For some people (both adherents and critics), evangelicals represent a certain political stance. It is also often connected to certain social positions with regard to homosexuality and abortion. There are some who were raised in the evangelical church who have taken a different path on some of these issues and now self-describe as post-evangelicals. Some equate evangelicals with intolerance and hate (see my When It is Wrong to be Right).
I self-describe as an Evangelical and I am not ashamed of the label, even if I am embarrassed by some of those who share the label. But what does evangelical mean?
I would start with a belief in orthodox Christian theology. By this I mean the trinity, incarnation, deity of Christ, resurrection of Jesus and salvation by grace. Evangelicals, however, place more emphasis on two other doctrines.

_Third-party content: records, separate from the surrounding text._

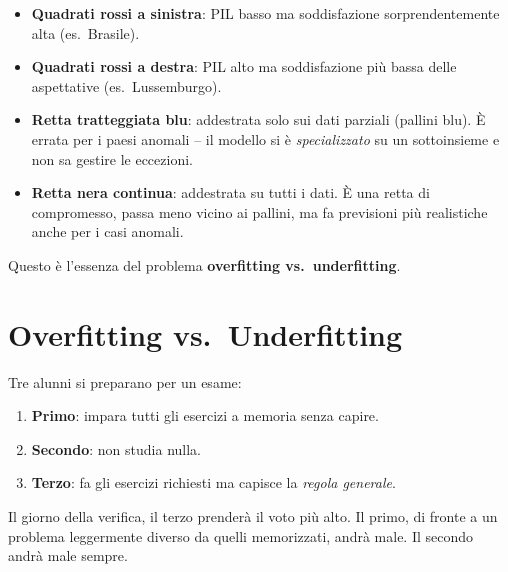 \begin{itemize}
    \item \textbf{Quadrati rossi a sinistra}: PIL basso ma soddisfazione sorprendentemente alta (es.\ Brasile).
    \item \textbf{Quadrati rossi a destra}: PIL alto ma soddisfazione più bassa delle aspettative (es.\ Lussemburgo).
    \item \textbf{Retta tratteggiata blu}: addestrata solo sui dati parziali (pallini blu). È errata per i paesi anomali -- il modello si è \emph{specializzato} su un sottoinsieme e non sa gestire le eccezioni.
    \item \textbf{Retta nera continua}: addestrata su tutti i dati. È una retta di compromesso, passa meno vicino ai pallini, ma fa previsioni più realistiche anche per i casi anomali.
\end{itemize}

Questo è l'essenza del problema \textbf{overfitting vs.\ underfitting}.

\section{Overfitting vs.\ Underfitting}
\label{sec:overfit}
\begin{defbox}
Tre alunni si preparano per un esame:
\begin{enumerate}
    \item \textbf{Primo}: impara tutti gli esercizi a memoria senza capire.
    \item \textbf{Secondo}: non studia nulla.
    \item \textbf{Terzo}: fa gli esercizi richiesti ma capisce la \emph{regola generale}.
\end{enumerate}
Il giorno della verifica, il terzo prenderà il voto più alto. Il primo, di fronte a un problema leggermente diverso da quelli memorizzati, andrà male. Il secondo andrà male sempre.
\end{defbox}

One is a high view of Scripture. Even if they believe in the Wesleyan quadrilateral, there is one of the four that is more equal than the others. The Bible is not just a collection of reflections by people who believed they had experienced God. The Bible is the inspired Word of God and it is something that we can rely on for us to know and follow God through Jesus Christ. This does not mean that all evangelicals believe in a Norm Geisler style of inerrancy (although many do) but rather there is simply a high view of Scripture.

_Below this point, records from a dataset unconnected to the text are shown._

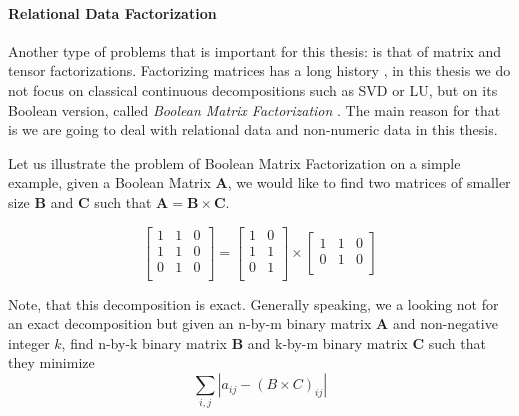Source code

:\paragraph{Relational Data Factorization}\label{sec:intro_redf}
Another type of problems that is important for this thesis: is that of
matrix and tensor factorizations. Factorizing matrices has a long
history \parencite{matrix_book}, in this thesis we do not focus on
classical continuous decompositions such as SVD or LU, but on its
Boolean version, called \textit{Boolean Matrix
Factorization} \parencite{phd_miettinen}. The main reason for that is
we are going to deal with relational data and non-numeric data in this
thesis.


Let us illustrate the problem of Boolean Matrix Factorization on a
simple example, given a Boolean Matrix $\mathbf{A}$, we would like to find two
matrices of smaller size $\mathbf{B}$ and $\mathbf{C}$ such that
$\mathbf{A} = \mathbf{B} \times \mathbf{C}$.


\def\Amtrx{\begin{bmatrix}
    1   & 1 & 0 \\
    1   & 1 & 0 \\
    0   & 1 & 0 \\
\end{bmatrix}}

\def\Bmtrx{\begin{bmatrix}
1   &0  \\
1   &1  \\
0   &1  \\
\end{bmatrix}}

\def\Cmtrx{\begin{bmatrix}
1   &1  & 0 \\
0   &1  & 0 \\
\end{bmatrix}}

\begin{equation*}
    \Amtrx =  \Bmtrx \times \Cmtrx
\end{equation*}

Note, that this decomposition is exact. Generally speaking, we a
looking not for an exact decomposition but given an n-by-m binary
matrix $\mathbf{A}$ and non-negative integer $k$, find n-by-k binary
matrix $\mathbf{B}$ and k-by-m binary matrix $\mathbf{C}$ such that they minimize
\begin{equation*}
    \sum_{i,j} | a_{ij} - (B\times C)_{ij}|
\end{equation*}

Another aspect is that of a personal relationship with God rather than just describing oneself as an adherent to a religion. This likely goes back to the Wesleyan revivals. For many evangelicals, this means praying the “sinner’s prayer,” but that is not required. There are many people who are raised in the church and who enter into this relationship without being able to pinpoint the moment.
There is one more thing that I want to touch on. The word evangelical goes back to the Greek for Gospel or Good News. I am not sure how one can be evangelical without focusing on the Good News. The Good News is much more than just Jesus dying on the cross so we can go to heaven. The Good News is about God’s Kingdom coming to earth (with Jesus’ death and resurrection being major steps in that). Every time we submit to God’s will, every time we follow God’s commands, the Kingdom is spreading. This may horrify some, but helping the poor and feeding the hungry are integral to being evangelical. Helping the needy is not a slippery slope into liberalism, it is Kingdom living and therefore evangelicalism.
I may disagree with some evangelicals and they may disagree with me, but what matters is that we are Good News people. As for my post-evangelical friends, what does it mean to be post-Good News?